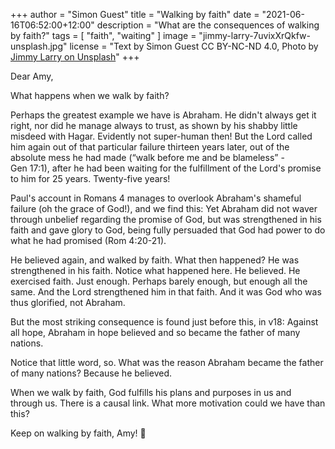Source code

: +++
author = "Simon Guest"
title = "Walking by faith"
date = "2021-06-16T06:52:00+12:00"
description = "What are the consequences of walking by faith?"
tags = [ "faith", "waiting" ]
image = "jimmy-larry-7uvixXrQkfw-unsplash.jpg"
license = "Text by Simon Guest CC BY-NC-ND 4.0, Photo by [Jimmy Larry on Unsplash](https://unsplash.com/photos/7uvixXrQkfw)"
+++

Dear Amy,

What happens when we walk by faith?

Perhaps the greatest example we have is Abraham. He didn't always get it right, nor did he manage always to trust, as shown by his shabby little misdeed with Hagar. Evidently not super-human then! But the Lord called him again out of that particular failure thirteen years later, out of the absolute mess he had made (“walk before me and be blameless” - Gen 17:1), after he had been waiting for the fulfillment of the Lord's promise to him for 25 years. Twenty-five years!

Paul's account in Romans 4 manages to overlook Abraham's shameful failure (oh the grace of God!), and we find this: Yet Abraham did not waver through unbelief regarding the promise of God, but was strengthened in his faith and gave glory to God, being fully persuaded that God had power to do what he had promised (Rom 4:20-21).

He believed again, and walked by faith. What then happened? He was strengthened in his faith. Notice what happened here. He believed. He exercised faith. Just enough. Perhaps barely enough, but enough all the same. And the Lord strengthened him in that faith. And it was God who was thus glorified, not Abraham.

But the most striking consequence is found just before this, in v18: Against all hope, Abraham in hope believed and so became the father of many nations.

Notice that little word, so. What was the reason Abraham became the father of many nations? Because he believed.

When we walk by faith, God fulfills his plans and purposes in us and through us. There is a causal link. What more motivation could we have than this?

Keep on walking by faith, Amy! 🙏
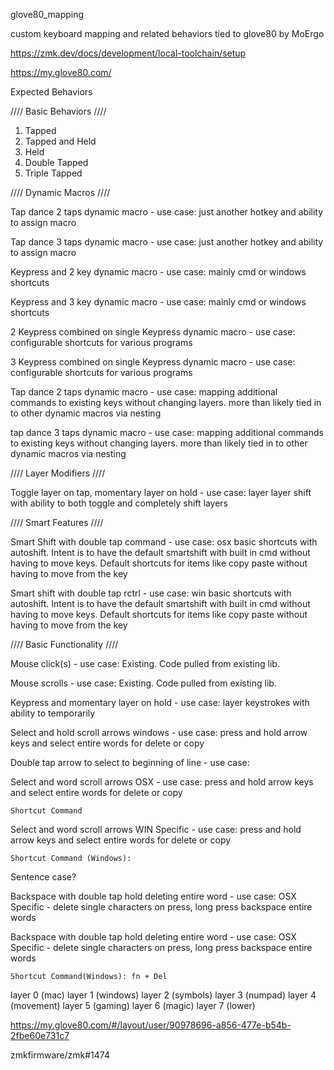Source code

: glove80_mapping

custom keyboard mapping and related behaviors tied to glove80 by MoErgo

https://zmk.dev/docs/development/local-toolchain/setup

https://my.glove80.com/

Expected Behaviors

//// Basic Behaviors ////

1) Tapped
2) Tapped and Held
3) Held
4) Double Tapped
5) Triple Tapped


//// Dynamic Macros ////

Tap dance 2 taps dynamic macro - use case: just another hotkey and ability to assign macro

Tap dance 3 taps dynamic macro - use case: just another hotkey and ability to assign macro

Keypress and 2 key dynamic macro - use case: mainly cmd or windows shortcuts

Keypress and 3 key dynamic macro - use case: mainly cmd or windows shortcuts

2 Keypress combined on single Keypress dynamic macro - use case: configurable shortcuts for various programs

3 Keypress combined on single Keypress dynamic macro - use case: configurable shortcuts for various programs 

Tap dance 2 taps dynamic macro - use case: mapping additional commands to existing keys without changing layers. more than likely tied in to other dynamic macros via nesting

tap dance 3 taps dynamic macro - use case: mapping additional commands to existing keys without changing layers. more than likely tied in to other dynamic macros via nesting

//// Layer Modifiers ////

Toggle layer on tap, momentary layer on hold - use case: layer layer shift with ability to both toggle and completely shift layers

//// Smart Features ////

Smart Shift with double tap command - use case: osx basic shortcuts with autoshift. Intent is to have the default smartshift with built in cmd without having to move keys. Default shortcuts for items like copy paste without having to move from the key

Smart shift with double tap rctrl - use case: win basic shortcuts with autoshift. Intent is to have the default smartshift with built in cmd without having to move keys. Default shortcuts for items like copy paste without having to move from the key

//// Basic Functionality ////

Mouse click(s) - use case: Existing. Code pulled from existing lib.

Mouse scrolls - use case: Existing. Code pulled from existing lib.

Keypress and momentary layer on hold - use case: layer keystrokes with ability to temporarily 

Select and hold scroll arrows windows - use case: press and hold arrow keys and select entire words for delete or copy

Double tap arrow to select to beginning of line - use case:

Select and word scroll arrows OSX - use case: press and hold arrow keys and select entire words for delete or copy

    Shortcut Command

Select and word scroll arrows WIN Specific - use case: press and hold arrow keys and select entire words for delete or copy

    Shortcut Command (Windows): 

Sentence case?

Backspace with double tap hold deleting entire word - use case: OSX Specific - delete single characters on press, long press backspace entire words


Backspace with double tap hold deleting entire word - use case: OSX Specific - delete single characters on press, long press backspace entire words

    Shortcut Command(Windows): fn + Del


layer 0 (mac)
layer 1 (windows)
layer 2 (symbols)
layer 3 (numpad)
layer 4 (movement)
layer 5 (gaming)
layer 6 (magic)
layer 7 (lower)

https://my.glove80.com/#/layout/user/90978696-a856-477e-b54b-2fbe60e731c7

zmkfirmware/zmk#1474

####################

From the material above, copy everything exactly but the pictures.

Source code

: +++
author = "Simon Guest"
title = "Walking by faith"
date = "2021-06-16T06:52:00+12:00"
description = "What are the consequences of walking by faith?"
tags = [ "faith", "waiting" ]
image = "jimmy-larry-7uvixXrQkfw-unsplash.jpg"
license = "Text by Simon Guest CC BY-NC-ND 4.0, Photo by [Jimmy Larry on Unsplash](https://unsplash.com/photos/7uvixXrQkfw)"
+++

Dear Amy,

What happens when we walk by faith?

Perhaps the greatest example we have is Abraham. He didn't always get it right, nor did he manage always to trust, as shown by his shabby little misdeed with Hagar. Evidently not super-human then! But the Lord called him again out of that particular failure thirteen years later, out of the absolute mess he had made (“walk before me and be blameless” - Gen 17:1), after he had been waiting for the fulfillment of the Lord's promise to him for 25 years. Twenty-five years!

Paul's account in Romans 4 manages to overlook Abraham's shameful failure (oh the grace of God!), and we find this: Yet Abraham did not waver through unbelief regarding the promise of God, but was strengthened in his faith and gave glory to God, being fully persuaded that God had power to do what he had promised (Rom 4:20-21).

He believed again, and walked by faith. What then happened? He was strengthened in his faith. Notice what happened here. He believed. He exercised faith. Just enough. Perhaps barely enough, but enough all the same. And the Lord strengthened him in that faith. And it was God who was thus glorified, not Abraham.

But the most striking consequence is found just before this, in v18: Against all hope, Abraham in hope believed and so became the father of many nations.

Notice that little word, so. What was the reason Abraham became the father of many nations? Because he believed.

When we walk by faith, God fulfills his plans and purposes in us and through us. There is a causal link. What more motivation could we have than this?

Keep on walking by faith, Amy! 🙏
Source code

: glove80_mapping

custom keyboard mapping and related behaviors tied to glove80 by MoErgo

https://zmk.dev/docs/development/local-toolchain/setup

https://my.glove80.com/

Expected Behaviors

//// Basic Behaviors ////

1) Tapped
2) Tapped and Held
3) Held
4) Double Tapped
5) Triple Tapped


//// Dynamic Macros ////

Tap dance 2 taps dynamic macro - use case: just another hotkey and ability to assign macro

Tap dance 3 taps dynamic macro - use case: just another hotkey and ability to assign macro

Keypress and 2 key dynamic macro - use case: mainly cmd or windows shortcuts

Keypress and 3 key dynamic macro - use case: mainly cmd or windows shortcuts

2 Keypress combined on single Keypress dynamic macro - use case: configurable shortcuts for various programs

3 Keypress combined on single Keypress dynamic macro - use case: configurable shortcuts for various programs 

Tap dance 2 taps dynamic macro - use case: mapping additional commands to existing keys without changing layers. more than likely tied in to other dynamic macros via nesting

tap dance 3 taps dynamic macro - use case: mapping additional commands to existing keys without changing layers. more than likely tied in to other dynamic macros via nesting

//// Layer Modifiers ////

Toggle layer on tap, momentary layer on hold - use case: layer layer shift with ability to both toggle and completely shift layers

//// Smart Features ////

Smart Shift with double tap command - use case: osx basic shortcuts with autoshift. Intent is to have the default smartshift with built in cmd without having to move keys. Default shortcuts for items like copy paste without having to move from the key

Smart shift with double tap rctrl - use case: win basic shortcuts with autoshift. Intent is to have the default smartshift with built in cmd without having to move keys. Default shortcuts for items like copy paste without having to move from the key

//// Basic Functionality ////

Mouse click(s) - use case: Existing. Code pulled from existing lib.

Mouse scrolls - use case: Existing. Code pulled from existing lib.

Keypress and momentary layer on hold - use case: layer keystrokes with ability to temporarily 

Select and hold scroll arrows windows - use case: press and hold arrow keys and select entire words for delete or copy

Double tap arrow to select to beginning of line - use case:

Select and word scroll arrows OSX - use case: press and hold arrow keys and select entire words for delete or copy

    Shortcut Command

Select and word scroll arrows WIN Specific - use case: press and hold arrow keys and select entire words for delete or copy

    Shortcut Command (Windows): 

Sentence case?

Backspace with double tap hold deleting entire word - use case: OSX Specific - delete single characters on press, long press backspace entire words


Backspace with double tap hold deleting entire word - use case: OSX Specific - delete single characters on press, long press backspace entire words

    Shortcut Command(Windows): fn + Del


layer 0 (mac)
layer 1 (windows)
layer 2 (symbols)
layer 3 (numpad)
layer 4 (movement)
layer 5 (gaming)
layer 6 (magic)
layer 7 (lower)

https://my.glove80.com/#/layout/user/90978696-a856-477e-b54b-2fbe60e731c7

zmkfirmware/zmk#1474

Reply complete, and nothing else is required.